What I wanted, if possible, is to be able to do on just one page, where I load all the customers and select the client, then fill in the rental data, then select the bucket and already play directly in a table the bucket ID, name, price and total value, on the page itself, and at the end I save the data you have on Locacao and in the Item at the bank.

asp.net-mvc asp.net-mvc-5

1 answer

2

You have two (most indicated) options to do this.

Do it for relationships.

All of its Models are related, so you can get the properties of others just by "browsing" between them. It would be something like:

Locacao.Cs

  @Html.EditorFor(model => model.Cliente.Nome)

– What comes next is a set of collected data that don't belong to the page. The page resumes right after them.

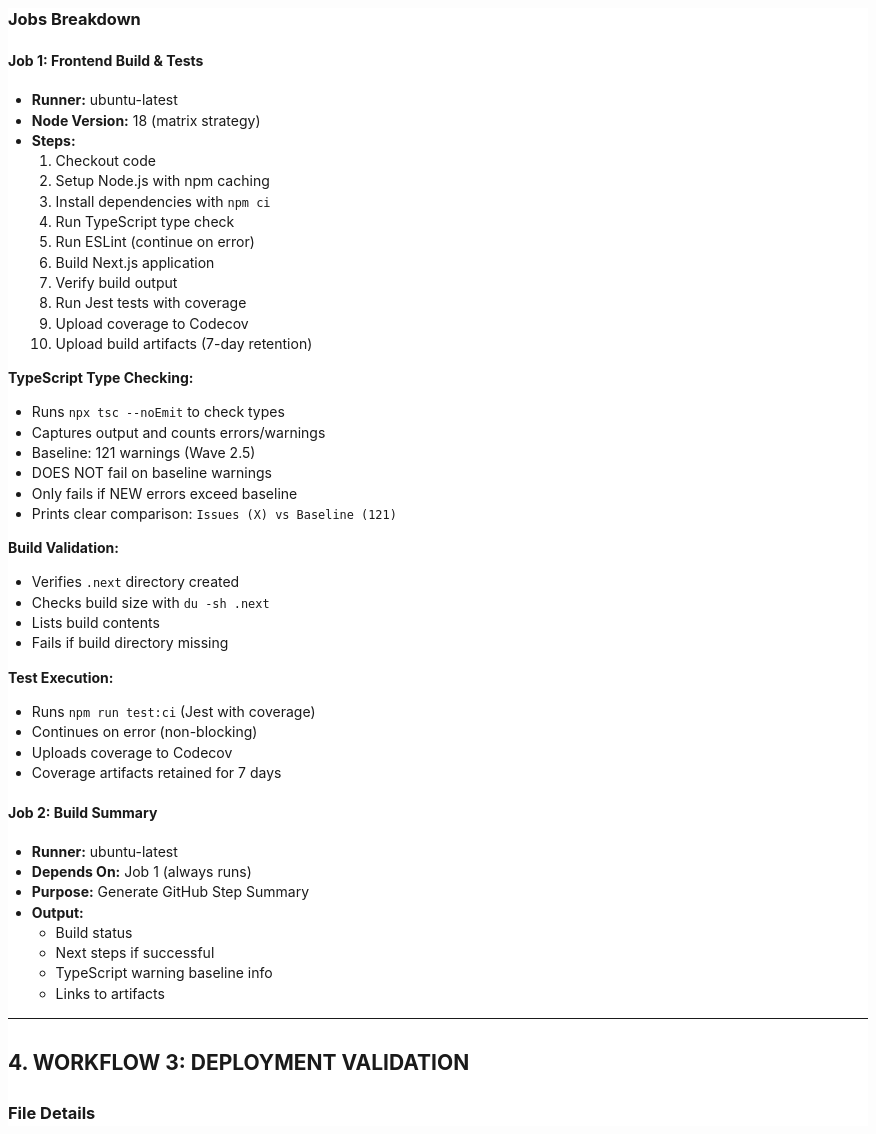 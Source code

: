 ### Jobs Breakdown

#### Job 1: Frontend Build & Tests
- **Runner:** ubuntu-latest
- **Node Version:** 18 (matrix strategy)
- **Steps:**
  1. Checkout code
  2. Setup Node.js with npm caching
  3. Install dependencies with `npm ci`
  4. Run TypeScript type check
  5. Run ESLint (continue on error)
  6. Build Next.js application
  7. Verify build output
  8. Run Jest tests with coverage
  9. Upload coverage to Codecov
  10. Upload build artifacts (7-day retention)

**TypeScript Type Checking:**
- Runs `npx tsc --noEmit` to check types
- Captures output and counts errors/warnings
- Baseline: 121 warnings (Wave 2.5)
- DOES NOT fail on baseline warnings
- Only fails if NEW errors exceed baseline
- Prints clear comparison: `Issues (X) vs Baseline (121)`

**Build Validation:**
- Verifies `.next` directory created
- Checks build size with `du -sh .next`
- Lists build contents
- Fails if build directory missing

**Test Execution:**
- Runs `npm run test:ci` (Jest with coverage)
- Continues on error (non-blocking)
- Uploads coverage to Codecov
- Coverage artifacts retained for 7 days

#### Job 2: Build Summary
- **Runner:** ubuntu-latest
- **Depends On:** Job 1 (always runs)
- **Purpose:** Generate GitHub Step Summary
- **Output:**
  - Build status
  - Next steps if successful
  - TypeScript warning baseline info
  - Links to artifacts

---

## 4. WORKFLOW 3: DEPLOYMENT VALIDATION

### File Details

This is the normal way, without creating anything. Remember that you want to save a list of data, or select an item in a DropDown, shall adapt to its model.

2nd Do by Viewmodel

You can create a ViewModel and put the items in it. There is no need, since they are related to each other, but it is a valid option as well. It would look something like this:

Clienteviewmodel.Cs

var clienteViewModel = new ClienteViewModel{
    Cliente = New Cliente(),//preencha o cliente aqui
    Locacao = New Locacao(),
    Item = new Item(),
    Cacamba = new Cacamba()
};

return View(clienteViewModel);

Either of these ways will solve your problem. But depending on what you really want to accomplish, it will have to be suitable for your View.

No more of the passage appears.